Ordinance GPT
This example folder contains supporting documents, results, and code for the Ordinance GPT experiment.
Prerequisites
We recommend installing the pytesseract module to allow PDF retrieval for scanned documents. See the ordinance-specific installation instructions for more details.
Running from Python
This instruction set presents a simplified example to extract ordinance data from a ordinance document on disk. This corresponds with the ordinance data extraction from PDF results in Buster et al., 2024.
To run this, first download one or more ordinance documents from the Box folder.
After downloading the ordinance document(s), set the relevant path for the fp_pdf
variable, and then run the script:
.. code-block:: bash
$ python parse_pdf.py
Running from the Command Line Utility
This instruction set is an experimental process to use LLMs to search the internet for relevant ordinance documents, download those documents, and then extract the relevant ordinance data.
There are a few key things you need to set up in order to run ordinance retrieval and extraction.
First, you must specify which counties you want to process. You can do this by setting up a CSV file
with a County
and a State
column.

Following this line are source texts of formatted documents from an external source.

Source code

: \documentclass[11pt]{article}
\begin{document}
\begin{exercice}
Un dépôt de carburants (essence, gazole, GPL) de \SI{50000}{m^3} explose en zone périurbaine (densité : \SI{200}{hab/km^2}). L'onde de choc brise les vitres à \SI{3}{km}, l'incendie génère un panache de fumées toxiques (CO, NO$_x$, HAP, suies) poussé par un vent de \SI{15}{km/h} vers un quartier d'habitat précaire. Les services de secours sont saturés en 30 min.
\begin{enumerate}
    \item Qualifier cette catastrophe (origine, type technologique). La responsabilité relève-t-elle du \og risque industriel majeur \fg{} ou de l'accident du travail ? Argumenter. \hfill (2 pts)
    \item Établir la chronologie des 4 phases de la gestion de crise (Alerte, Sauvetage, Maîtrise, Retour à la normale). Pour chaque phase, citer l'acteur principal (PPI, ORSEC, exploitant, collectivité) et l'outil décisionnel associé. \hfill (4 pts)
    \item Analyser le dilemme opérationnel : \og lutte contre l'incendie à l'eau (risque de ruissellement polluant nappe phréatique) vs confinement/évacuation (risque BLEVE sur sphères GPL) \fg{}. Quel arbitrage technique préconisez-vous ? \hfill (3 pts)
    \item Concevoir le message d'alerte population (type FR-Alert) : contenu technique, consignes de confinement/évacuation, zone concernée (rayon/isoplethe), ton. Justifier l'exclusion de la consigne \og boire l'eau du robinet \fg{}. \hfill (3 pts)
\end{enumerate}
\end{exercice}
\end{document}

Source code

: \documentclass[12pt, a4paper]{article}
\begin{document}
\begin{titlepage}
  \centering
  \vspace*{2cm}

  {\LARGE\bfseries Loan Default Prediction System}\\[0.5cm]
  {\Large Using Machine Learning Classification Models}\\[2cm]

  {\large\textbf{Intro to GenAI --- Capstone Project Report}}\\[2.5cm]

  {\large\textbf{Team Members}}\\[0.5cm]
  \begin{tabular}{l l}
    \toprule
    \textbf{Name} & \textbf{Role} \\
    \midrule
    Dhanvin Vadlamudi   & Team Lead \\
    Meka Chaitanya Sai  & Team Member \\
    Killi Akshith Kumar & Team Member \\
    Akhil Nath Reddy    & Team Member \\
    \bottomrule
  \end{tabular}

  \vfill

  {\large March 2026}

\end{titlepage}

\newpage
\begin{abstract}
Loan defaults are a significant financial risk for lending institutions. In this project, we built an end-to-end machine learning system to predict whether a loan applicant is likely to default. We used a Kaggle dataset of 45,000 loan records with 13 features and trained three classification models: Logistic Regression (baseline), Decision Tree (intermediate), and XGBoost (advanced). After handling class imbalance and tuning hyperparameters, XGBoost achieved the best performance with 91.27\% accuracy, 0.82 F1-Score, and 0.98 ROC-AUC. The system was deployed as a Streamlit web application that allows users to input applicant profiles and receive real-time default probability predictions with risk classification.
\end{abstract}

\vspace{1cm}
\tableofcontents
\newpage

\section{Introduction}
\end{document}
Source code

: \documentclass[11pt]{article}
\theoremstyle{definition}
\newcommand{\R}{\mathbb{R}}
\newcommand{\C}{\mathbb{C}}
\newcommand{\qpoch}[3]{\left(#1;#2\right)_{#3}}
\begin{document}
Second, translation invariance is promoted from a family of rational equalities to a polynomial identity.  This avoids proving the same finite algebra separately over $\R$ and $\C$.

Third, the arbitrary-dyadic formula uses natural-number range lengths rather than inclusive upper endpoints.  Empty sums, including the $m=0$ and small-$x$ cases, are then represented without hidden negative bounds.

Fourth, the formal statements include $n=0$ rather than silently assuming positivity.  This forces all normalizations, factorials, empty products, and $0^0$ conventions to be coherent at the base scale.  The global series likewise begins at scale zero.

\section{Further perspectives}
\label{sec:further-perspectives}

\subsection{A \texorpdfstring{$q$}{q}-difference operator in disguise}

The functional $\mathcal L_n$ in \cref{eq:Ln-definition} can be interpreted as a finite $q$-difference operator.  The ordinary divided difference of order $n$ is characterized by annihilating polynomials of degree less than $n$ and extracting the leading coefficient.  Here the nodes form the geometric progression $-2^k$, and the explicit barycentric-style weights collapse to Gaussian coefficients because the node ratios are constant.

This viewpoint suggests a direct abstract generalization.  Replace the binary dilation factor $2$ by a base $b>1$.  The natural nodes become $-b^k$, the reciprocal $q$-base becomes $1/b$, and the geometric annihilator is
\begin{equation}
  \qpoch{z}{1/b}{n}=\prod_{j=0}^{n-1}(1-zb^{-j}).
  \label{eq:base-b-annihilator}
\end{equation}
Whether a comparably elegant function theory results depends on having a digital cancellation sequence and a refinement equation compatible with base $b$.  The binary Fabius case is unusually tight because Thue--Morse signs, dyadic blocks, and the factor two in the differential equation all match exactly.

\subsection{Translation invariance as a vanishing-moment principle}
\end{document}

Each row in the CSV file then represents a single county to process.
See the example CSV
file for reference.
Once you have set up the county CSV, you can fill out the
template JSON config.
See the documentation for the “process_counties_with_openai” function
for an explanation of all the allowed inputs to the configuration file.
Some notable inputs here are the azure*
keys, which should be configured to match your Azure OpenAI API
deployment (unless it’s defined in your environment with the AZURE_OPENAI_API_KEY
, AZURE_OPENAI_VERSION
,
and AZURE_OPENAI_ENDPOINT
keys, in which case you can remove these keys completely),
and the pytesseract_exe_fp
key, which should point to the pytesseract executable path on your
local machine (or removed from the config file if you are opting out of OCR). You may also have to adjust
the llm_service_rate_limit
to match your deployment’s API tokens-per-minute limit. Be sure to provide full
paths to all files/directories unless you are executing the program from your working folder.
Execution
Once you are happy with the configuration parameters, you can kick off the processing using
$ elm ords -c config.json
You may also wish to add a -v
option to print logs to the terminal (however, keep in mind that the code runs
asynchronously, so the the logs will not print in order).
Warning
Running all of the 85 counties given in the sample county CSV file can cost $700-$1000 in API calls. We recommend running a smaller subset for example purposes.
Debugging
Not sure why things aren’t working? No error messages? Make sure you run the CLI call with a -v
flag for “verbose” logging (e.g., $ elm ords -c config.json -v
)
Errors on import statements? Trouble importing pdftotext
with cryptic error messages like symbol not found in flat namespace
? Follow the ordinance-specific install instructions exactly.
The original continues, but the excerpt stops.